■ DATA SHOWN
........
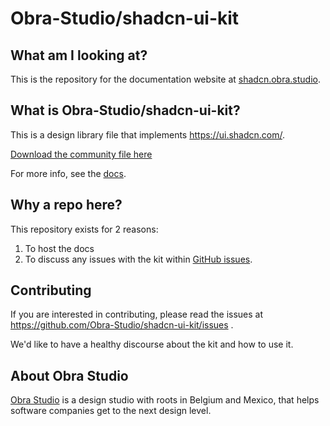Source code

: # Obra-Studio/shadcn-ui-kit

## What am I looking at?

This is the repository for the documentation website at [shadcn.obra.studio](https://shadcn.obra.studio/). 

## What is Obra-Studio/shadcn-ui-kit?

This is a design library file that implements https://ui.shadcn.com/.

[Download the community file here](https://www.figma.com/community/file/1514746685758799870/obra-shadcn-ui)

For more info, see the [docs](https://shadcn.obra.studio/).

## Why a repo here?

This repository exists for 2 reasons:

1. To host the docs
2. To discuss any issues with the kit within [GitHub issues](https://github.com/Obra-Studio/shadcn-ui-kit/issues).

## Contributing

If you are interested in contributing, please read the issues at https://github.com/Obra-Studio/shadcn-ui-kit/issues .

We'd like to have a healthy discourse about the kit and how to use it.

## About Obra Studio

[Obra Studio](https://obra.studio/) is a design studio with roots in Belgium and Mexico, that helps software companies get to the next design level.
........
■ WHAT THIS TASK INVOLVES
All of the material should be reproduced exactly, apart from the pictures.

■ EXERCISE RESPONSE
Source code

: # Obra-Studio/shadcn-ui-kit

## What am I looking at?

This is the repository for the documentation website at [shadcn.obra.studio](https://shadcn.obra.studio/). 

## What is Obra-Studio/shadcn-ui-kit?

This is a design library file that implements https://ui.shadcn.com/.

[Download the community file here](https://www.figma.com/community/file/1514746685758799870/obra-shadcn-ui)

For more info, see the [docs](https://shadcn.obra.studio/).

## Why a repo here?

This repository exists for 2 reasons:

1. To host the docs
2. To discuss any issues with the kit within [GitHub issues](https://github.com/Obra-Studio/shadcn-ui-kit/issues).

## Contributing

If you are interested in contributing, please read the issues at https://github.com/Obra-Studio/shadcn-ui-kit/issues .

We'd like to have a healthy discourse about the kit and how to use it.

## About Obra Studio

[Obra Studio](https://obra.studio/) is a design studio with roots in Belgium and Mexico, that helps software companies get to the next design level.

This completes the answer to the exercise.